◆ **MATERIAL FOR THIS TASK**
═══
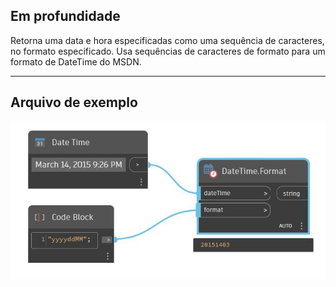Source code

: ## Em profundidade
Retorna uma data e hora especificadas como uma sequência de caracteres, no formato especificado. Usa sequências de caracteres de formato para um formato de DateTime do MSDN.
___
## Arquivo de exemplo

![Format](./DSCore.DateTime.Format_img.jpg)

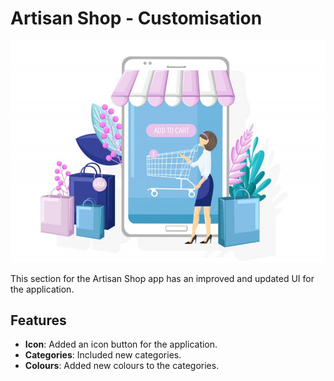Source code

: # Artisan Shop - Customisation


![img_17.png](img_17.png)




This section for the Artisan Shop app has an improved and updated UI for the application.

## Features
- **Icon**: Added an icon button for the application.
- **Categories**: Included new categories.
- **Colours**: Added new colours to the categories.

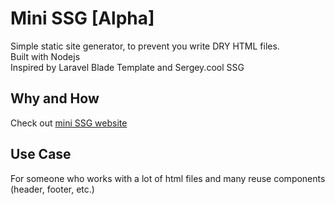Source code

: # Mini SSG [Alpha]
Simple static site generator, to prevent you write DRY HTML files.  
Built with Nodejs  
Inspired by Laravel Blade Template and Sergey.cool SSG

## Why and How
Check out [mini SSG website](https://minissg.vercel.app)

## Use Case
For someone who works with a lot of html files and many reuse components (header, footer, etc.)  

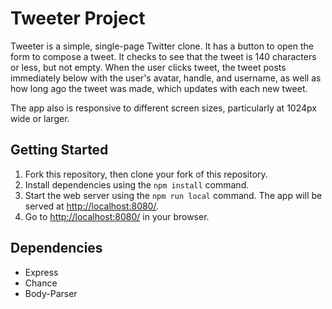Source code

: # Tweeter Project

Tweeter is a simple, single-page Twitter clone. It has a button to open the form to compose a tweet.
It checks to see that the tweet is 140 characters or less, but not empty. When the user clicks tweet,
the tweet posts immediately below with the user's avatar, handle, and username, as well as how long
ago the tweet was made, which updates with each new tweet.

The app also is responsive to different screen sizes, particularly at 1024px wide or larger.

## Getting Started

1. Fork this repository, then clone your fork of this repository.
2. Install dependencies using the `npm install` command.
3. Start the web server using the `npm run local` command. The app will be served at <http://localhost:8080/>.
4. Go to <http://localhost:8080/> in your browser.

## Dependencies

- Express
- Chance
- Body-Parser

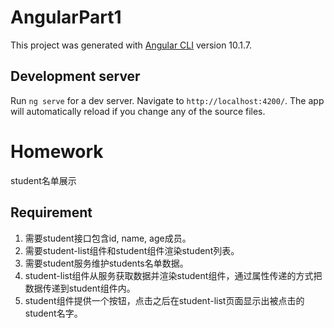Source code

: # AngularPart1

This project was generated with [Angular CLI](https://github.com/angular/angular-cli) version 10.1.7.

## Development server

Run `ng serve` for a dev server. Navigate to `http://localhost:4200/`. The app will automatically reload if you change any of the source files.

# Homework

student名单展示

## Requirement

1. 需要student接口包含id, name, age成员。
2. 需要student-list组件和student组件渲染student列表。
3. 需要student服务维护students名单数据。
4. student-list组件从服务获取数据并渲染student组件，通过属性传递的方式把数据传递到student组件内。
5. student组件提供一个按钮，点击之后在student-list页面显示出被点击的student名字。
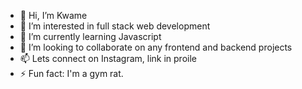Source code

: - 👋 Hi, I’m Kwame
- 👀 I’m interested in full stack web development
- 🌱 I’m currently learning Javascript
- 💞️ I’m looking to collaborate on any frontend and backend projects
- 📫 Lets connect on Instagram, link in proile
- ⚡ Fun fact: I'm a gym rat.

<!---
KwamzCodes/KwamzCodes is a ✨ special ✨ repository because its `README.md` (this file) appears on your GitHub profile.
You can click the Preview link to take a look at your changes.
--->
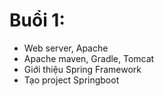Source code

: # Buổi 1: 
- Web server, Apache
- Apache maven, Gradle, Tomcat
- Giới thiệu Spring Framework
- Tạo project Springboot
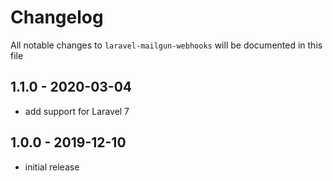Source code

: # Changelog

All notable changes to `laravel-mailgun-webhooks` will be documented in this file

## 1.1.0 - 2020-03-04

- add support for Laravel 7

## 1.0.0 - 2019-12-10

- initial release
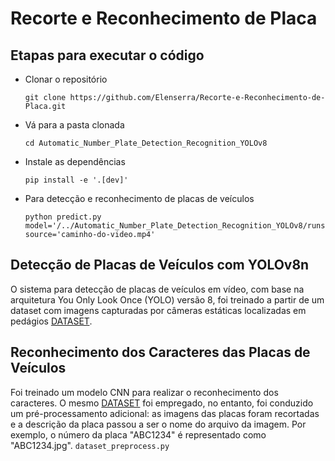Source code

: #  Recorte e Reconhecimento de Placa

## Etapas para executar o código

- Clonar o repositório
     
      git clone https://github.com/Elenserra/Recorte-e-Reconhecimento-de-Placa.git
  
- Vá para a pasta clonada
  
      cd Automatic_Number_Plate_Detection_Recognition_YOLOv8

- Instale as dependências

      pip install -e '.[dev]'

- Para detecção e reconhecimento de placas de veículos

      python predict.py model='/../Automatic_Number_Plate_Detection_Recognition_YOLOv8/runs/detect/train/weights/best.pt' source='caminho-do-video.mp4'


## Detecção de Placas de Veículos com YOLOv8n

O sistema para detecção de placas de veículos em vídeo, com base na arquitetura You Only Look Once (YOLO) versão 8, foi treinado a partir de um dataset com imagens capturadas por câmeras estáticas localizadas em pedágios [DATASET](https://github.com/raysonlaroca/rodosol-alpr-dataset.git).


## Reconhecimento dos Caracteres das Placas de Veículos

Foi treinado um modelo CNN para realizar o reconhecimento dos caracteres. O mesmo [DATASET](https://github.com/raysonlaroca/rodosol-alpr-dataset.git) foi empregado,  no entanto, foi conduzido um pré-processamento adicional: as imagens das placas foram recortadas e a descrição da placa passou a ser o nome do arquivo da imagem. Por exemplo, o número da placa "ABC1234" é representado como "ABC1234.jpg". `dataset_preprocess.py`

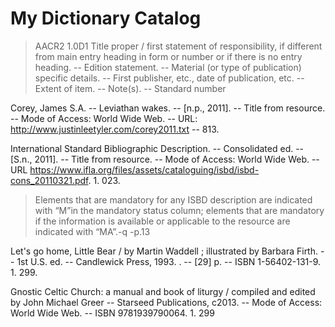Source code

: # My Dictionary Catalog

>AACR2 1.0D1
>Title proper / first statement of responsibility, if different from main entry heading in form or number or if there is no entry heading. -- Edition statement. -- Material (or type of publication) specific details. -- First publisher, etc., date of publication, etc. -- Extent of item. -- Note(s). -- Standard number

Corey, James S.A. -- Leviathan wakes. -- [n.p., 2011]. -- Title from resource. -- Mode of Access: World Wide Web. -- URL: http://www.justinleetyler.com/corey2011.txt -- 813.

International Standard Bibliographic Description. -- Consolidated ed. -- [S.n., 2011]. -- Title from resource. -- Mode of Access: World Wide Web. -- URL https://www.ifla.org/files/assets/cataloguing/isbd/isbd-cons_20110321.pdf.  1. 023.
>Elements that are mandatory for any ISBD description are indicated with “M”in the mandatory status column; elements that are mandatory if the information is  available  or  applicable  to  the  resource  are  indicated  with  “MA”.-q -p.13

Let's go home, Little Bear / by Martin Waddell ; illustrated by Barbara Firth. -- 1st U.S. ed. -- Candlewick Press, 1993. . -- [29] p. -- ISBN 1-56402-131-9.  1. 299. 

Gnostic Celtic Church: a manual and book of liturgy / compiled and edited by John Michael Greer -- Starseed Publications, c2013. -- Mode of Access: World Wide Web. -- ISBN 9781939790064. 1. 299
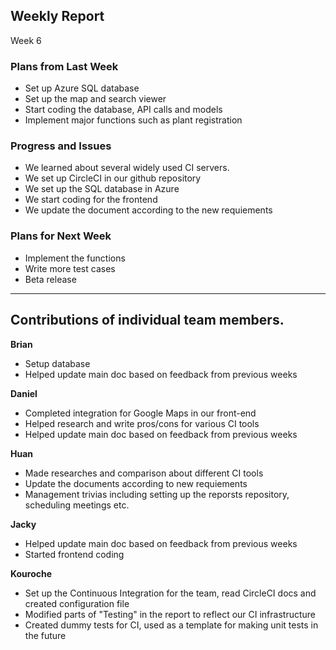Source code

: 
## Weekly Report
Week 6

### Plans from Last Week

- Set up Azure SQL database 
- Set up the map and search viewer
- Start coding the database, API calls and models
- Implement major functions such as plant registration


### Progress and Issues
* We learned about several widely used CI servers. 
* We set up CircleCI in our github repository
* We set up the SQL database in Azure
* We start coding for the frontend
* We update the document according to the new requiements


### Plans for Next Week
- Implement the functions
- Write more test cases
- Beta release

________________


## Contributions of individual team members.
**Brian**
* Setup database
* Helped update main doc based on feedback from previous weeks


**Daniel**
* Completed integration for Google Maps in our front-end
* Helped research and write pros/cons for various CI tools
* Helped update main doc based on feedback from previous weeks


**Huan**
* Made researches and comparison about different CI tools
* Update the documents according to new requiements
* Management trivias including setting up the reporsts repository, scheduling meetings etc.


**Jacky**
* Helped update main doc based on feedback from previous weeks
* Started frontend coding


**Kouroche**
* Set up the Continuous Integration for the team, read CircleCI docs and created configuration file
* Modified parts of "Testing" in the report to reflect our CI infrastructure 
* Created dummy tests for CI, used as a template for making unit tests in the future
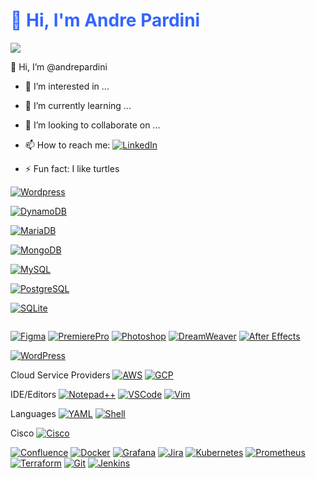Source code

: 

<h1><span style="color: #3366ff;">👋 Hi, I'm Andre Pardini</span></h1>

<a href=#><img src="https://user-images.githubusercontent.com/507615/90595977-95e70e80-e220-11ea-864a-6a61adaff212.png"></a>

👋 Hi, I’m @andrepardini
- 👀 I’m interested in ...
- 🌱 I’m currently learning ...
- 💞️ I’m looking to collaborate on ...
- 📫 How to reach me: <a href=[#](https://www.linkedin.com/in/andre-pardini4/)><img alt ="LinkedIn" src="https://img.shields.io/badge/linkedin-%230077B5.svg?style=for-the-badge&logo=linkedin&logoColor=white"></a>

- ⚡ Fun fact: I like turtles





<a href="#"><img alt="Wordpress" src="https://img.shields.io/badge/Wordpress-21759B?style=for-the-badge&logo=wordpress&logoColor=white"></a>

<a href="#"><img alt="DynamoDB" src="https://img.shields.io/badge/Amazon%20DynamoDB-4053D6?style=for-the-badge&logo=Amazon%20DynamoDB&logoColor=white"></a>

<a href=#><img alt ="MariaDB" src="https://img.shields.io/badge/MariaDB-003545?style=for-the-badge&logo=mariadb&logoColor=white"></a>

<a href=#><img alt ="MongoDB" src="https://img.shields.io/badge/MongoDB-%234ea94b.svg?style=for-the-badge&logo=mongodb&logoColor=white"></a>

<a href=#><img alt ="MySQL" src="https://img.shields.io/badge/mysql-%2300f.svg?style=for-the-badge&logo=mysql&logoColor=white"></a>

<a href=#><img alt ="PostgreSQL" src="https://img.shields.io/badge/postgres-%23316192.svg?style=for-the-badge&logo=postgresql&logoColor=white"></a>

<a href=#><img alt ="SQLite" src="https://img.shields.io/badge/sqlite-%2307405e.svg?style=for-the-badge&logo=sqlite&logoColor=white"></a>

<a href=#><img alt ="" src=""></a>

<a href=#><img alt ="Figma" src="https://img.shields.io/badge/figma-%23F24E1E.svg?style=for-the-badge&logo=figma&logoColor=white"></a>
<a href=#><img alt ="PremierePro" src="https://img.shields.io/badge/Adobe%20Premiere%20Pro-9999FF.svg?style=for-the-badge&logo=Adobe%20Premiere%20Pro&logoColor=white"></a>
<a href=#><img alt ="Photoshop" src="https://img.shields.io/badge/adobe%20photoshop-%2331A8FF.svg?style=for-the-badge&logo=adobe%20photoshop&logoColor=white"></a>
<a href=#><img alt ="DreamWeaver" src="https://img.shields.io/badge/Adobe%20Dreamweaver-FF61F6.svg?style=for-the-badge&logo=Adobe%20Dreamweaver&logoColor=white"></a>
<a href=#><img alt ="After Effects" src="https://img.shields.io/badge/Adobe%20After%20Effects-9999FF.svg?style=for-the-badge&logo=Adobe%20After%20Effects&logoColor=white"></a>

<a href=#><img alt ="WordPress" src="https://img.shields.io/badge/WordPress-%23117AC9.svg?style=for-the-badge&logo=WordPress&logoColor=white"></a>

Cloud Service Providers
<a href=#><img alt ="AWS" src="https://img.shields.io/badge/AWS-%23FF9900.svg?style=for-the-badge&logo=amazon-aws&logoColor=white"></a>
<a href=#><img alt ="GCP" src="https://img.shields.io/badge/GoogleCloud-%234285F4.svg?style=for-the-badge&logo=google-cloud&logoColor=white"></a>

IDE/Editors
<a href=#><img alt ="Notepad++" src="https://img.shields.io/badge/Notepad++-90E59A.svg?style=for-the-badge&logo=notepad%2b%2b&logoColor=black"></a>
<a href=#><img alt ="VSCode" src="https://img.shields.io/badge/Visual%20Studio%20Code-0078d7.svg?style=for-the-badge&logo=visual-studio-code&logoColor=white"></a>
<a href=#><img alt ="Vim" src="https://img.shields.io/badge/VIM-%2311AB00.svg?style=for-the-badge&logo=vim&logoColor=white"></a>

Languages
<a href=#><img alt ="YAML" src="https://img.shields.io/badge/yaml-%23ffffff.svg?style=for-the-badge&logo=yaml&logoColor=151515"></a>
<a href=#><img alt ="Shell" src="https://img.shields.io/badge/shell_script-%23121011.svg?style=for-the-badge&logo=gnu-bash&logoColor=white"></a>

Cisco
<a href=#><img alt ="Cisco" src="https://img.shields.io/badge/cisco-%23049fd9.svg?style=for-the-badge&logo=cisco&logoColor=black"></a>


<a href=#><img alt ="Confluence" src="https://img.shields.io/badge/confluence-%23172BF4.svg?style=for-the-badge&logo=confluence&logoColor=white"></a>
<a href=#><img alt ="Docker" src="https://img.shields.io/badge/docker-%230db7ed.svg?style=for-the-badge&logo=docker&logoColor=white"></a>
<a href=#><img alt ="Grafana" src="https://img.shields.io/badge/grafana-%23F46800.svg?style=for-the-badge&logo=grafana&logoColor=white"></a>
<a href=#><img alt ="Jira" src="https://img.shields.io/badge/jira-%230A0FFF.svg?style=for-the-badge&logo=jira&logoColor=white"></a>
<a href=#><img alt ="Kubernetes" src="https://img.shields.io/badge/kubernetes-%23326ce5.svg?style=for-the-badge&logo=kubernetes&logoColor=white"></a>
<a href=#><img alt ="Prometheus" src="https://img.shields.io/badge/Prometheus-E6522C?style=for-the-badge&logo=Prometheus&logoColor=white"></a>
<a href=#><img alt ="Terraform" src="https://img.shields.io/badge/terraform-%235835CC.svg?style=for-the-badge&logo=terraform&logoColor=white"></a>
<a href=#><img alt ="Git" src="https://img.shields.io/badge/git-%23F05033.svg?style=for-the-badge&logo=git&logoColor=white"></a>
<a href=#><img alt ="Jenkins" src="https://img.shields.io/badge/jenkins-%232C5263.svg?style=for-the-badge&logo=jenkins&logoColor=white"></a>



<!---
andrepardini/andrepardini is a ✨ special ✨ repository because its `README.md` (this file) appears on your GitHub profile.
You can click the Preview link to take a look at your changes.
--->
═══
Using the material above, tally the lines that hold the string "Tweeter". Reply with the number alone.

◆ **REPLY**
2